R v Criminal Injuries Compensation Board EX P. M (A Minor); R v Criminal Injuries Compensation Board EX. P. Keane [2000]
- Reported: [2000] R.T.R. 21; [1999] P.I.Q.R. Q195, CA; AFFIRMING [1998] P/I.Q.R P107; [1998] C.O.D. 128. QBD
- Year: 2000
- Court: Court of Appeal
FACTS:
On 25th August 1992 the applicant, then aged 10 was walking along an access track to a sewerage works in Stanley in County Durham. The applicant was struck and as a result had serious head injuries from a motorcycle ridden by Malcolm Brown. Brown was subsequently convicted of dangerous driving in respect of the accident and of driving whilst uninsured.
The Motor Insurers’ Bureau, to whom a claim was made on the applicant’s behalf for compensation under the Motor Insurers’ Bureau Agreement, rejected the claim because the accident did not occur on a road and therefore was not within the Agreement. On 7th May 1993 the applicant’s then next friend applied on his behalf to the Criminal Injuries Compensation Board for compensation under paragraph 4 of its 1990 scheme for “personal injury directly attributable–(a) to a crime of violence …”

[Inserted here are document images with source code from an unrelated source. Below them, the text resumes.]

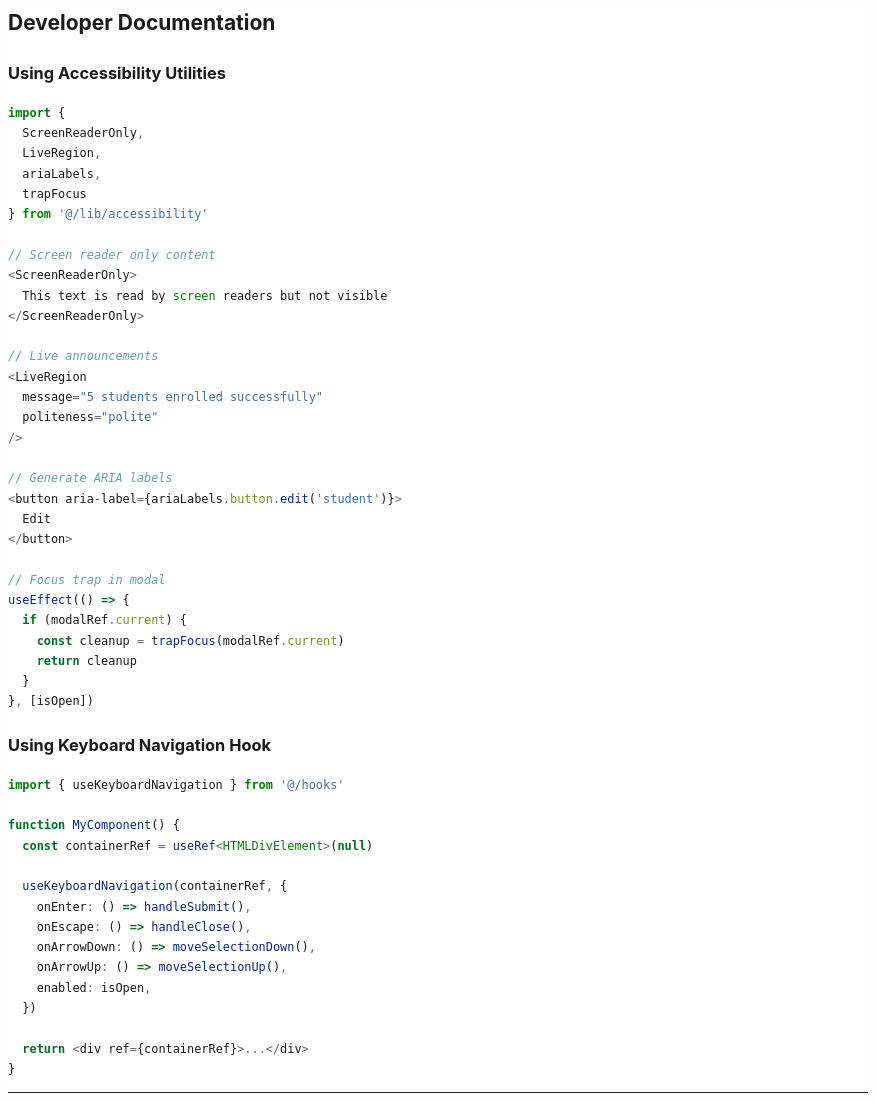 
## Developer Documentation

### Using Accessibility Utilities

```typescript
import { 
  ScreenReaderOnly, 
  LiveRegion, 
  ariaLabels,
  trapFocus 
} from '@/lib/accessibility'

// Screen reader only content
<ScreenReaderOnly>
  This text is read by screen readers but not visible
</ScreenReaderOnly>

// Live announcements
<LiveRegion 
  message="5 students enrolled successfully" 
  politeness="polite" 
/>

// Generate ARIA labels
<button aria-label={ariaLabels.button.edit('student')}>
  Edit
</button>

// Focus trap in modal
useEffect(() => {
  if (modalRef.current) {
    const cleanup = trapFocus(modalRef.current)
    return cleanup
  }
}, [isOpen])
```

### Using Keyboard Navigation Hook

```typescript
import { useKeyboardNavigation } from '@/hooks'

function MyComponent() {
  const containerRef = useRef<HTMLDivElement>(null)

  useKeyboardNavigation(containerRef, {
    onEnter: () => handleSubmit(),
    onEscape: () => handleClose(),
    onArrowDown: () => moveSelectionDown(),
    onArrowUp: () => moveSelectionUp(),
    enabled: isOpen,
  })

  return <div ref={containerRef}>...</div>
}
```

---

The applicant requested a hearing before the Board under the provisions of the scheme. A panel of the Board heard evidence, which they accepted, that Brown had not deliberately driven at the applicant and therefore rejected the application because they ruled it was excluded from the scheme by paragraph 11 , which read:
“Applications for compensation for personal injury attributable to traffic offences will be excluded from the scheme, except where such injury is due to a deliberate attempt to run the victim *24 down.” That provision had been present in that form in previous editions of the scheme since at least 1979.”
By a letter of 11th January 1994 the Board informed the applicant’s solicitors that a member of the Board had disallowed the application because, in the words of the letter, he was “not satisfied that the applicant suffered personal injury directly attributable to a crime of violence”.

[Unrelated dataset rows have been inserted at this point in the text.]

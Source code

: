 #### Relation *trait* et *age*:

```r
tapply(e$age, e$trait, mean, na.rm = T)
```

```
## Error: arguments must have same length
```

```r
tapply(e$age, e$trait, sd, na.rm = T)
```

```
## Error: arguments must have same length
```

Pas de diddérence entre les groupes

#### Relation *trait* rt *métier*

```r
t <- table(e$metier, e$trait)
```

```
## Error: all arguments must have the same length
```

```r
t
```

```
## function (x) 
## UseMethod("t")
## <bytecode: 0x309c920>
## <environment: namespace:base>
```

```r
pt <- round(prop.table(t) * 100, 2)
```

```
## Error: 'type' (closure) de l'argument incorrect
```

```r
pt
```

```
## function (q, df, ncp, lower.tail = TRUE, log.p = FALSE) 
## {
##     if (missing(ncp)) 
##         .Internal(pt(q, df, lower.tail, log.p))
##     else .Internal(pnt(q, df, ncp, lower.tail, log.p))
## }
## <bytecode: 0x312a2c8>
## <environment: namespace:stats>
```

The applicant sought judicial review contending that para.11 of the 1990 Scheme should be construed in a broader purposive way, having regard to the history of the 1990 Scheme in which similar claims had been allowed. The Applicant was unsuccessful at first instance and appealed to the Court of Appeal.
HELD:
It was held that the words of the exclusion in paragraph 11 of the Criminal Injuries Compensation Scheme (1990) were broad and clear. That was referring to traffic offences without qualification according to where caused or whether compensation was otherwise recoverable.

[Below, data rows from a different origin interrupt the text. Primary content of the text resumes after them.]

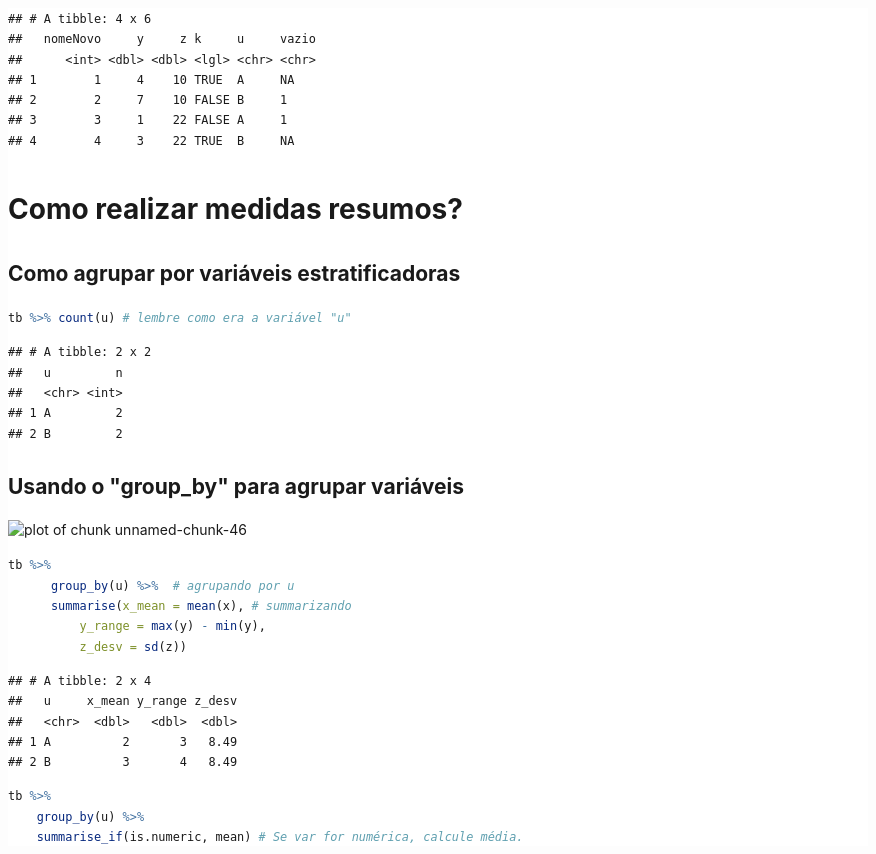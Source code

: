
```
## # A tibble: 4 x 6
##   nomeNovo     y     z k     u     vazio
##      <int> <dbl> <dbl> <lgl> <chr> <chr>
## 1        1     4    10 TRUE  A     NA   
## 2        2     7    10 FALSE B     1    
## 3        3     1    22 FALSE A     1    
## 4        4     3    22 TRUE  B     NA
```

# **Como realizar medidas resumos?**

## Como agrupar por variáveis estratificadoras

```r
tb %>% count(u) # lembre como era a variável "u"
```

```
## # A tibble: 2 x 2
##   u         n
##   <chr> <int>
## 1 A         2
## 2 B         2
```

## Usando o "group_by" para agrupar variáveis

<img src="https://blog.dominodatalab.com/wp-content/uploads/2019/03/Freeman_Chp11_Fig08.png" title="plot of chunk unnamed-chunk-46" alt="plot of chunk unnamed-chunk-46" width="850" />



```r
tb %>% 
      group_by(u) %>%  # agrupando por u
      summarise(x_mean = mean(x), # summarizando 
          y_range = max(y) - min(y), 
          z_desv = sd(z))
```

```
## # A tibble: 2 x 4
##   u     x_mean y_range z_desv
##   <chr>  <dbl>   <dbl>  <dbl>
## 1 A          2       3   8.49
## 2 B          3       4   8.49
```



```r
tb %>%
    group_by(u) %>% 
    summarise_if(is.numeric, mean) # Se var for numérica, calcule média.
```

Auld LJ dismissed the appeal. Paragraph 11 was clear and a purposive construction was adopted, it could not be held that the applicant’s injuries were not attributable to a traffic offence. Auld despite the inconsistencies with the Board in the past the appeal should be dismissed.
Clarke LJ found that the Applicant will not be compensated as is application was clearly excluded under paragraph 11. Morritt LJ agreed with the reasons Auld LJ gave and dismissed the judgment.
The appeal was dismissed.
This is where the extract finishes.